The absence of a clear and inclusive law that covers the problem, as well as the lack of essential instruments to measure environmental pollution, make it difficult to confront the problem. Also, Cuba does not have a large number of people qualified to take noise measurements and so noise is addressed in a general way without establishing a relationship with mandatory regulatory standards.

The streets of the Cuban capital and of many provincial cities seem like a real orchestra of different sounds that range from shouting, parties at full volume without prior authorization from the police, and vehicles that circulate in the streets as if they were mobile clubs, blasting music out the windows.

Cuban law has lagged behind the times due to the growth of new technologies. The arrival in the country of wireless connection devices, powered by their own batteries and that broadcast of music, poses a serious challenge to laws that regulate the permissible levels of sounds and noise that date back to 1999.

The Environmental Law of 1997 prohibits, in its article 147, “producing sounds, noise smells and vibrations” that affect human health or damage “the quality of life of the population.”

“The technologies have advanced but the laws are still the same and that is generating a clear contradiction between the noise that an individual can make with one of those speakers and the penalty he receives, a fine of only 200 to 2,250 Cuban pesos,” Osmani Castellanos, a retired jurist, comments to 14ymedio.

For decades, a status symbol has been to have powerful music equipment and devices that can play sounds with more watts. (14ymedio)

Noise pollution violations are not subject to penal sanctions and the authorities consider noise to be of “little social danger,” a classification with which Castellanos disagrees. “When that law was established, we did not know all the negative health effects of noise, which is why it was taken as a social behavior rather than a physical aggression.”

Processing a complaint against a neighbor or state entity for generating noise can be a real ordeal for the victims of the cacophony.

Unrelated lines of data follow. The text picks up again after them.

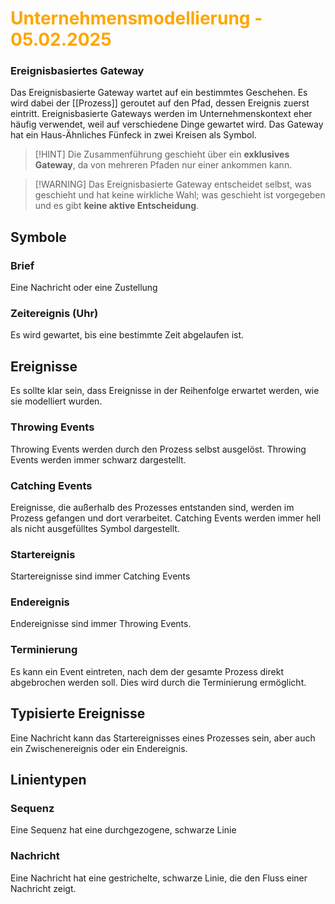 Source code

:# <font color = "orange">Unternehmensmodellierung - 05.02.2025</font>
### Ereignisbasiertes Gateway
Das Ereignisbasierte Gateway wartet auf ein bestimmtes Geschehen. Es wird dabei der [[Prozess]] geroutet auf den Pfad, dessen Ereignis zuerst eintritt.
Ereignisbasierte Gateways werden im Unternehmenskontext eher häufig verwendet, weil auf verschiedene Dinge gewartet wird.
Das Gateway hat ein Haus-Ähnliches Fünfeck in zwei Kreisen als Symbol.
>[!HINT] Die Zusammenführung geschieht über ein **exklusives Gateway**, da von mehreren Pfaden nur einer ankommen kann.

>[!WARNING] Das Ereignisbasierte Gateway entscheidet selbst, was geschieht und hat keine wirkliche Wahl; was geschieht ist vorgegeben und es gibt **keine aktive Entscheidung**.
## Symbole
### Brief
Eine Nachricht oder eine Zustellung
### Zeitereignis (Uhr)
Es wird gewartet, bis eine bestimmte Zeit abgelaufen ist.

## Ereignisse
Es sollte klar sein, dass Ereignisse in der Reihenfolge erwartet werden, wie sie modelliert wurden.
### Throwing Events
Throwing Events werden durch den Prozess selbst ausgelöst. Throwing Events werden immer schwarz dargestellt.
### Catching Events
Ereignisse, die außerhalb des Prozesses entstanden sind, werden im Prozess gefangen und dort verarbeitet. Catching Events werden immer hell als nicht ausgefülltes Symbol dargestellt.
### Startereignis
Startereignisse sind immer Catching Events
### Endereignis
Endereignisse sind immer Throwing Events.
### Terminierung
Es kann ein Event eintreten, nach dem der gesamte Prozess direkt abgebrochen werden soll. Dies wird durch die Terminierung ermöglicht.
## Typisierte Ereignisse
Eine Nachricht kann das Startereignisses eines Prozesses sein, aber auch ein Zwischenereignis oder ein Endereignis.
## Linientypen
### Sequenz
Eine Sequenz hat eine durchgezogene, schwarze Linie
### Nachricht
Eine Nachricht hat eine gestrichelte, schwarze Linie, die den Fluss einer Nachricht zeigt.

“Between the terrible service and the noise this is intolerable,” a mother complained this Saturday, in a cafe near the National Aquarium west of Havana. The family, with two small children, decided to refresh themselves in one of the state’s food service businesses but ran into a “musical offering” that “doesn’t even let us hear each other talk,” laments the mother.

After several complaints, the employees lowered the volume a little of the reggaeton blasting from the café’s speakers, but even so it was almost impossible to converse at the tables located closer to the speakers. The children played in the middle of the revelry using their hands as megaphones to project their voices more strongly.

In the midst of such shrillness, the street vendors have also chosen to increase the decibels of their cries. It is increasingly common in the cities of the entire island for these merchants to have recorded the phrases with which they seek to attract more buyers.

“Ice cream bars!” is the proclamation that blares, again and again, from a small horn attached to Ricardo’s tricycle, as the ice cream seller travels the streets of Havana’s Cerro neighborhood. “I got tired of screaming and I looked for this, which is better and more professional,” he tells this newspaper.

The litany from Ricardo’s speaker sneaks through the doors and windows, awakens those who sleep, makes children demand that their parents buy them something cold to tickle their tongues and even generates the occasional shouted answers: “Turn that off!” yells an old woman from the balcony, glaring.

“In this country where so many things are forbidden, it’s a miracle that they let this invasion happen,” says the woman, her eyes still half closed from the nap that has been interrupted.